■ RECORDS SHOWN ■
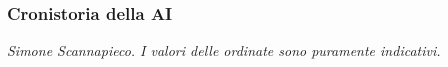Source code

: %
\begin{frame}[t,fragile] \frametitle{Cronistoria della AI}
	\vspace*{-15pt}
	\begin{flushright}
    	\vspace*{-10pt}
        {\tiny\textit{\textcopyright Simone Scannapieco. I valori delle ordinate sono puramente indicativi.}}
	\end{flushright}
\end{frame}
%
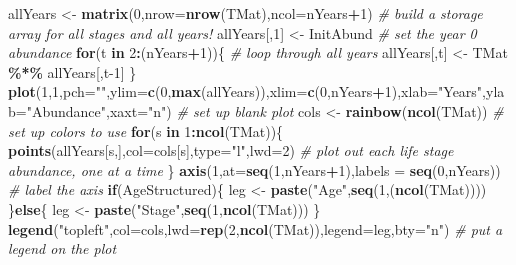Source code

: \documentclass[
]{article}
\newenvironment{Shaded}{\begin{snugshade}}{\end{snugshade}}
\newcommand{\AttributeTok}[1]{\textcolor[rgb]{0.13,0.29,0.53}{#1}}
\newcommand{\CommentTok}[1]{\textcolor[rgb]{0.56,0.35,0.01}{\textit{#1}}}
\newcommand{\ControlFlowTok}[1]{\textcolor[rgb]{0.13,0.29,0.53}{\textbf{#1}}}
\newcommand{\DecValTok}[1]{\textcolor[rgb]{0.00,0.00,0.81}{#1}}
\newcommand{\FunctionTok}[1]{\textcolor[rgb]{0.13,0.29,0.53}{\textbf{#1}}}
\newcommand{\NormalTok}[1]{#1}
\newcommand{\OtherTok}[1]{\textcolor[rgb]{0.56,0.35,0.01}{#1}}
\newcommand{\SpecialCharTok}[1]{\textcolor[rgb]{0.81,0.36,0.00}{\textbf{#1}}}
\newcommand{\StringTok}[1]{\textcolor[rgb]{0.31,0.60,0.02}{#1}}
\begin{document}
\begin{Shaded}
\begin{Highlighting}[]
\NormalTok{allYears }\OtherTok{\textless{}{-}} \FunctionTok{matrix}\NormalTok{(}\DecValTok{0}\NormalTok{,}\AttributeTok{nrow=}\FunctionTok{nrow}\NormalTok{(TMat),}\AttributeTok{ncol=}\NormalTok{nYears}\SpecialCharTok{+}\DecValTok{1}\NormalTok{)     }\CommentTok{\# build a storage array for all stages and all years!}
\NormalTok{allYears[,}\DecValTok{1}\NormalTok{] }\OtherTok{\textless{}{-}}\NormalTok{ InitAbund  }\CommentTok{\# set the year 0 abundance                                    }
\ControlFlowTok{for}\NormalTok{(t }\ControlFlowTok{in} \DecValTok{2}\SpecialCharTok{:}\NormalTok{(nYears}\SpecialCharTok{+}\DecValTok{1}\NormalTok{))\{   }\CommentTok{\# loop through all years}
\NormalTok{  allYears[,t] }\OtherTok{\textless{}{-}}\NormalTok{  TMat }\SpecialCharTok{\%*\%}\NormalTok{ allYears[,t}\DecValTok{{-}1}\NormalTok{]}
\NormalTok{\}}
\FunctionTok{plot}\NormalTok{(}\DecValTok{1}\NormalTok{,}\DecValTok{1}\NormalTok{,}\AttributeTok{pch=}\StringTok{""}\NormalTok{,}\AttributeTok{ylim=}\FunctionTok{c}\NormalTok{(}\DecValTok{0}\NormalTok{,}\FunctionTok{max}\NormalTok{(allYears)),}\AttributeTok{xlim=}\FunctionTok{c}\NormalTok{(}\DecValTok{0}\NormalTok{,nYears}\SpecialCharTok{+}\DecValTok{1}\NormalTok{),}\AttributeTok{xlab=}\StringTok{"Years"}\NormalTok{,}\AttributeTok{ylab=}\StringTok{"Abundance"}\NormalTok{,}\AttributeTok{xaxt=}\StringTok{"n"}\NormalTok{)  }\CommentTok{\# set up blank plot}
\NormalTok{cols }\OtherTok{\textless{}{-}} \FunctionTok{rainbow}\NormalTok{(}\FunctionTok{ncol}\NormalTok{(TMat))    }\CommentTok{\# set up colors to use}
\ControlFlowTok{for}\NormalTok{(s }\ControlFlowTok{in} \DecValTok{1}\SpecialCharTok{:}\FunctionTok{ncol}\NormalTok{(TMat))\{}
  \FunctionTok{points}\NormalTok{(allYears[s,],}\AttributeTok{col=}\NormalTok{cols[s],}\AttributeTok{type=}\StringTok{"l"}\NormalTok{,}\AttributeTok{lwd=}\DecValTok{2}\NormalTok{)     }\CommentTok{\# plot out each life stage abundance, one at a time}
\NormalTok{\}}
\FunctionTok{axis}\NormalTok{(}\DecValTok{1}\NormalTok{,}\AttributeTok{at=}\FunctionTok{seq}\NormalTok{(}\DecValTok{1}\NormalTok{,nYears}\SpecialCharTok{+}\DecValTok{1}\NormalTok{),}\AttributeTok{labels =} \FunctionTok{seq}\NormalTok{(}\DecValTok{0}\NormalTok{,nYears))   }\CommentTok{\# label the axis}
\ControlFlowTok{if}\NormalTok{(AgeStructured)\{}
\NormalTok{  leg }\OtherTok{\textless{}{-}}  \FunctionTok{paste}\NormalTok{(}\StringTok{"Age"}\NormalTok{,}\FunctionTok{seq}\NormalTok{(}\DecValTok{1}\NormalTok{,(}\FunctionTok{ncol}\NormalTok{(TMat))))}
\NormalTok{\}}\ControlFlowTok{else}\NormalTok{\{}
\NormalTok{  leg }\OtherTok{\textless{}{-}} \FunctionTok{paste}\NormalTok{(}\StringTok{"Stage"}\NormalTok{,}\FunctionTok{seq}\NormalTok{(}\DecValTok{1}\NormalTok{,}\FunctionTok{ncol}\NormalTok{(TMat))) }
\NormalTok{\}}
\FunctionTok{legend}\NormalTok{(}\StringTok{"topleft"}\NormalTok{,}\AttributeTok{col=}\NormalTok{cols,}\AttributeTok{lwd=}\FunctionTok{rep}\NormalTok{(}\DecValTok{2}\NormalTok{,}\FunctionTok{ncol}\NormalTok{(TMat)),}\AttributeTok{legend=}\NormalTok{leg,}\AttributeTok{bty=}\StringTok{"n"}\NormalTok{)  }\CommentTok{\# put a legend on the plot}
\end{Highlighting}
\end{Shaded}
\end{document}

■ ACTIVITY ■
Write out the material above exactly. Skip the pictures.

■ EXERCISE SOLUTION ■
Source code

: %
\begin{frame}[t,fragile] \frametitle{Cronistoria della AI}
	\vspace*{-15pt}
	\begin{flushright}
    	\vspace*{-10pt}
        {\tiny\textit{\textcopyright Simone Scannapieco. I valori delle ordinate sono puramente indicativi.}}
	\end{flushright}
\end{frame}
%
Source code

: \documentclass[
]{article}
\newenvironment{Shaded}{\begin{snugshade}}{\end{snugshade}}
\newcommand{\AttributeTok}[1]{\textcolor[rgb]{0.13,0.29,0.53}{#1}}
\newcommand{\CommentTok}[1]{\textcolor[rgb]{0.56,0.35,0.01}{\textit{#1}}}
\newcommand{\ControlFlowTok}[1]{\textcolor[rgb]{0.13,0.29,0.53}{\textbf{#1}}}
\newcommand{\DecValTok}[1]{\textcolor[rgb]{0.00,0.00,0.81}{#1}}
\newcommand{\FunctionTok}[1]{\textcolor[rgb]{0.13,0.29,0.53}{\textbf{#1}}}
\newcommand{\NormalTok}[1]{#1}
\newcommand{\OtherTok}[1]{\textcolor[rgb]{0.56,0.35,0.01}{#1}}
\newcommand{\SpecialCharTok}[1]{\textcolor[rgb]{0.81,0.36,0.00}{\textbf{#1}}}
\newcommand{\StringTok}[1]{\textcolor[rgb]{0.31,0.60,0.02}{#1}}
\begin{document}
\begin{Shaded}
\begin{Highlighting}[]
\NormalTok{allYears }\OtherTok{\textless{}{-}} \FunctionTok{matrix}\NormalTok{(}\DecValTok{0}\NormalTok{,}\AttributeTok{nrow=}\FunctionTok{nrow}\NormalTok{(TMat),}\AttributeTok{ncol=}\NormalTok{nYears}\SpecialCharTok{+}\DecValTok{1}\NormalTok{)     }\CommentTok{\# build a storage array for all stages and all years!}
\NormalTok{allYears[,}\DecValTok{1}\NormalTok{] }\OtherTok{\textless{}{-}}\NormalTok{ InitAbund  }\CommentTok{\# set the year 0 abundance                                    }
\ControlFlowTok{for}\NormalTok{(t }\ControlFlowTok{in} \DecValTok{2}\SpecialCharTok{:}\NormalTok{(nYears}\SpecialCharTok{+}\DecValTok{1}\NormalTok{))\{   }\CommentTok{\# loop through all years}
\NormalTok{  allYears[,t] }\OtherTok{\textless{}{-}}\NormalTok{  TMat }\SpecialCharTok{\%*\%}\NormalTok{ allYears[,t}\DecValTok{{-}1}\NormalTok{]}
\NormalTok{\}}
\FunctionTok{plot}\NormalTok{(}\DecValTok{1}\NormalTok{,}\DecValTok{1}\NormalTok{,}\AttributeTok{pch=}\StringTok{""}\NormalTok{,}\AttributeTok{ylim=}\FunctionTok{c}\NormalTok{(}\DecValTok{0}\NormalTok{,}\FunctionTok{max}\NormalTok{(allYears)),}\AttributeTok{xlim=}\FunctionTok{c}\NormalTok{(}\DecValTok{0}\NormalTok{,nYears}\SpecialCharTok{+}\DecValTok{1}\NormalTok{),}\AttributeTok{xlab=}\StringTok{"Years"}\NormalTok{,}\AttributeTok{ylab=}\StringTok{"Abundance"}\NormalTok{,}\AttributeTok{xaxt=}\StringTok{"n"}\NormalTok{)  }\CommentTok{\# set up blank plot}
\NormalTok{cols }\OtherTok{\textless{}{-}} \FunctionTok{rainbow}\NormalTok{(}\FunctionTok{ncol}\NormalTok{(TMat))    }\CommentTok{\# set up colors to use}
\ControlFlowTok{for}\NormalTok{(s }\ControlFlowTok{in} \DecValTok{1}\SpecialCharTok{:}\FunctionTok{ncol}\NormalTok{(TMat))\{}
  \FunctionTok{points}\NormalTok{(allYears[s,],}\AttributeTok{col=}\NormalTok{cols[s],}\AttributeTok{type=}\StringTok{"l"}\NormalTok{,}\AttributeTok{lwd=}\DecValTok{2}\NormalTok{)     }\CommentTok{\# plot out each life stage abundance, one at a time}
\NormalTok{\}}
\FunctionTok{axis}\NormalTok{(}\DecValTok{1}\NormalTok{,}\AttributeTok{at=}\FunctionTok{seq}\NormalTok{(}\DecValTok{1}\NormalTok{,nYears}\SpecialCharTok{+}\DecValTok{1}\NormalTok{),}\AttributeTok{labels =} \FunctionTok{seq}\NormalTok{(}\DecValTok{0}\NormalTok{,nYears))   }\CommentTok{\# label the axis}
\ControlFlowTok{if}\NormalTok{(AgeStructured)\{}
\NormalTok{  leg }\OtherTok{\textless{}{-}}  \FunctionTok{paste}\NormalTok{(}\StringTok{"Age"}\NormalTok{,}\FunctionTok{seq}\NormalTok{(}\DecValTok{1}\NormalTok{,(}\FunctionTok{ncol}\NormalTok{(TMat))))}
\NormalTok{\}}\ControlFlowTok{else}\NormalTok{\{}
\NormalTok{  leg }\OtherTok{\textless{}{-}} \FunctionTok{paste}\NormalTok{(}\StringTok{"Stage"}\NormalTok{,}\FunctionTok{seq}\NormalTok{(}\DecValTok{1}\NormalTok{,}\FunctionTok{ncol}\NormalTok{(TMat))) }
\NormalTok{\}}
\FunctionTok{legend}\NormalTok{(}\StringTok{"topleft"}\NormalTok{,}\AttributeTok{col=}\NormalTok{cols,}\AttributeTok{lwd=}\FunctionTok{rep}\NormalTok{(}\DecValTok{2}\NormalTok{,}\FunctionTok{ncol}\NormalTok{(TMat)),}\AttributeTok{legend=}\NormalTok{leg,}\AttributeTok{bty=}\StringTok{"n"}\NormalTok{)  }\CommentTok{\# put a legend on the plot}
\end{Highlighting}
\end{Shaded}
\end{document}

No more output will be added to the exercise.